Milk and teabags for a day would exceed his 30p limit. I am going to drop him a line and ask him to publish his menu.
Meantime, here is a video from Mr Ashfields Facebook page...
https://youtu.be/xt8fEcV-zXA
Nice to see something positive to help the least well off from a politician.
Al
There is nothing wrong with offering budgeting and cooking classes. I think that could be an important part of providing resources to families in need. But to state unequivocally that people rely on food banks because they don't know how to budget or cook is patronising & ridiculous. Some of these families don't even have a working cooker, let alone the money to pay for gas or electricity to run it.
Perhaps there are more effective ways of encouraging skills such as those typically included in "home economics" than devoting an half-hearted hour or two a week to them at school. Good cooking involves a large range of skills, from selecting & buying ingredients to managing different tastes and nutritional needs, not just the cooking parts (which can also become quite complex). Like all practical activities, a large amount of practice is needed, with the theoretical stuff merely something of an accelerant to the learning-by-doing (and mistake-making) via a great deal of the actual activity.
People who come from families with a deep cooking tradition are often the most successful at themselves learning and practicing "good home cooking". Even these folk, in this day & age, are often undermined in these skills as they acquire demanding jobs and other high time demands.
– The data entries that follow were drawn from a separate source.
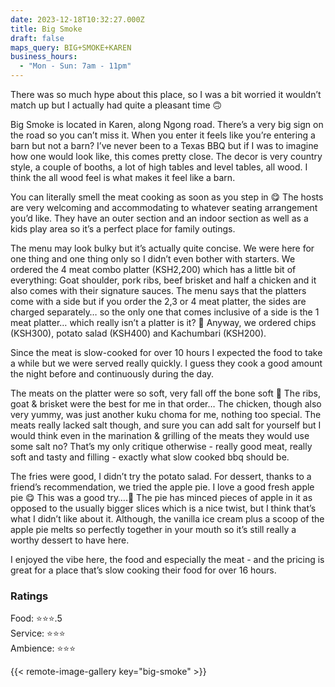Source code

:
 ```yaml
---
date: 2023-12-18T10:32:27.000Z
title: Big Smoke
draft: false
maps_query: BIG+SMOKE+KAREN
business_hours:
  - "Mon - Sun: 7am - 11pm"
---
```


There was so much hype about this place, so I was a bit worried it wouldn’t match up but I actually had quite a pleasant time 🙃

Big Smoke is located in Karen, along Ngong road. There’s a very big sign on the road so you can’t miss it. When you enter it feels like you’re entering a barn but not a barn? I’ve never been to a Texas BBQ but if I was to imagine how one would look like, this comes pretty close. The decor is very country style, a couple of booths, a lot of high tables and level tables, all wood. I think the all wood feel is what makes it feel like a barn.

You can literally smell the meat cooking as soon as you step in 😋 The hosts are very welcoming and accommodating to whatever seating arrangement you’d like. They have an outer section and an indoor section as well as a kids play area so it’s a perfect place for family outings.

The menu may look bulky but it’s actually quite concise. We were here for one thing and one thing only so I didn’t even bother with starters. We ordered the 4 meat combo platter (KSH2,200) which has a little bit of everything: Goat shoulder, pork ribs, beef brisket and half a chicken and it also comes with their signature sauces. The menu says that the platters come with a side but if you order the 2,3 or 4 meat platter, the sides are charged separately… so the only one that comes inclusive of a side is the 1 meat platter… which really isn’t a platter is it? 🤔 Anyway, we ordered chips (KSH300), potato salad (KSH400) and Kachumbari (KSH200).

Since the meat is slow-cooked for over 10 hours I expected the food to take a while but we were served really quickly. I guess they cook a good amount the night before and continuously during the day.

The meats on the platter were so soft, very fall off the bone soft 🤤 The ribs, goat & brisket were the best for me in that order… The chicken, though also very yummy, was just another kuku choma for me, nothing too special. The meats really lacked salt though, and sure you can add salt for yourself but I would think even in the marination & grilling of the meats they would use some salt no? That’s my only critique otherwise - really good meat, really soft and tasty and filling - exactly what slow cooked bbq should be.

The fries were good, I didn’t try the potato salad. For dessert, thanks to a friend’s recommendation, we tried the apple pie. I love a good fresh apple pie 😋 This was a good try….🙈 The pie has minced pieces of apple in it as opposed to the usually bigger slices which is a nice twist, but I think that’s what I didn’t like about it. Although, the vanilla ice cream plus a scoop of the apple pie melts so perfectly together in your mouth so it’s still really a worthy dessert to have here.

I enjoyed the vibe here, the food and especially the meat - and the pricing is great for a place that’s slow cooking their food for over 16 hours.

### Ratings

Food: ⭐️⭐️⭐️.5<br>
Service: ⭐️⭐️⭐️<br>
Ambience: ⭐️⭐️⭐️<br>

{{< remote-image-gallery key="big-smoke" >}}
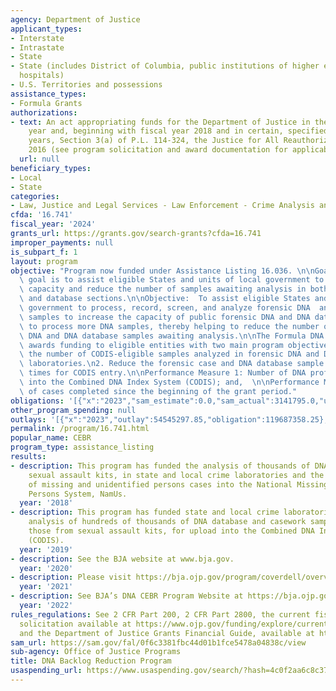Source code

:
 ```yaml
---
agency: Department of Justice
applicant_types:
- Interstate
- Intrastate
- State
- State (includes District of Columbia, public institutions of higher education and
  hospitals)
- U.S. Territories and possessions
assistance_types:
- Formula Grants
authorizations:
- text: An act appropriating funds for the Department of Justice in the current fiscal
    year and, beginning with fiscal year 2018 and in certain, specified subsequent
    years, Section 3(a) of P.L. 114-324, the Justice for All Reauthorization Act of
    2016 (see program solicitation and award documentation for applicability).
  url: null
beneficiary_types:
- Local
- State
categories:
- Law, Justice and Legal Services - Law Enforcement - Crime Analysis and Data
cfda: '16.741'
fiscal_year: '2024'
grants_url: https://grants.gov/search-grants?cfda=16.741
improper_payments: null
is_subpart_f: 1
layout: program
objective: "Program now funded under Assistance Listing 16.036. \n\nGoal(s):  The\
  \ goal is to assist eligible States and units of local government to increase laboratory\
  \ capacity and reduce the number of samples awaiting analysis in both the casework\
  \ and database sections.\n\nObjective:  To assist eligible States and units of local\
  \ government to process, record, screen, and analyze forensic DNA  and/or DNA database\
  \ samples to increase the capacity of public forensic DNA and DNA database laboratories\
  \ to process more DNA samples, thereby helping to reduce the number of forensic\
  \ DNA and DNA database samples awaiting analysis.\n\nThe Formula DNA CEBR Program\
  \ awards funding to eligible entities with two main program objectives:\n1. Increase\
  \ the number of CODIS-eligible samples analyzed in forensic DNA and DNA database\
  \ laboratories.\n2. Reduce the forensic case and DNA database sample turnaround\
  \ times for CODIS entry.\n\nPerformance Measure 1: Number of DNA profile uploads\
  \ into the Combined DNA Index System (CODIS); and,  \n\nPerformance Measure 2: Number\
  \ of cases completed since the beginning of the grant period."
obligations: '[{"x":"2023","sam_estimate":0.0,"sam_actual":3141795.0,"usa_spending_actual":116255010.51},{"x":"2024","sam_estimate":0.0,"sam_actual":2491297.0,"usa_spending_actual":-2023663.19},{"x":"2025","sam_estimate":0.0,"sam_actual":0.0,"usa_spending_actual":-904209.81}]'
other_program_spending: null
outlays: '[{"x":"2023","outlay":54545297.85,"obligation":119687358.25},{"x":"2024","outlay":3915714.45,"obligation":-180418.42},{"x":"2025","outlay":477944.66,"obligation":-57055.34}]'
permalink: /program/16.741.html
popular_name: CEBR
program_type: assistance_listing
results:
- description: This program has funded the analysis of thousands of DNA cases, including
    sexual assault kits, in state and local crime laboratories and the entry of hundreds
    of missing and unidentified persons cases into the National Missing and Unidentified
    Persons System, NamUs.
  year: '2018'
- description: This program has funded state and local crime laboratories for the
    analysis of hundreds of thousands of DNA database and casework samples, including
    those from sexual assault kits, for upload into the Combined DNA Index System
    (CODIS).
  year: '2019'
- description: See the BJA website at www.bja.gov.
  year: '2020'
- description: Please visit https://bja.ojp.gov/program/coverdell/overview for information.
  year: '2021'
- description: See BJA’s DNA CEBR Program Website at https://bja.ojp.gov/program/dna-cebr/grantees
  year: '2022'
rules_regulations: See 2 CFR Part 200, 2 CFR Part 2800, the current fiscal year’s
  solicitation available at https://www.ojp.gov/funding/explore/current-funding-opportunities,
  and the Department of Justice Grants Financial Guide, available at https://www.ojp.gov/funding/financialguidedoj/overview.
sam_url: https://sam.gov/fal/0f6c3381fbc44d01b1fce5478a04838c/view
sub-agency: Office of Justice Programs
title: DNA Backlog Reduction Program
usaspending_url: https://www.usaspending.gov/search/?hash=4c0f2aa6c8c375eca4b29b3f26864339
---
```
And they are also waylaid by the immense advertising and peer pressure to eat pre-packaged (often junk) fud.
Like many skill-based activities, cooking from basic ingredients to fully nutritional meals needs a certain degree of background socio-economic stuff, both to enable it and to encourage it. It also needs to be something of a norm. These days, ability to perform these skills seems far from normal.
Most people I know, even of my own ancient generation, now eat pre-packaged supermarket and takeaway stuff almost exclusively. "It's easier and quicker", they claim. Some of the same folk also drive 200 yards to the shop for their noosepaper, crisps and fags, even though I offer to lend them a bike! It's easier & quicker, see?
Cugel, well-fed by the immensely skilful ladywife kitchen magic.
“Practical men who believe themselves to be quite exempt from any intellectual influence are usually the slaves of some defunct economist”.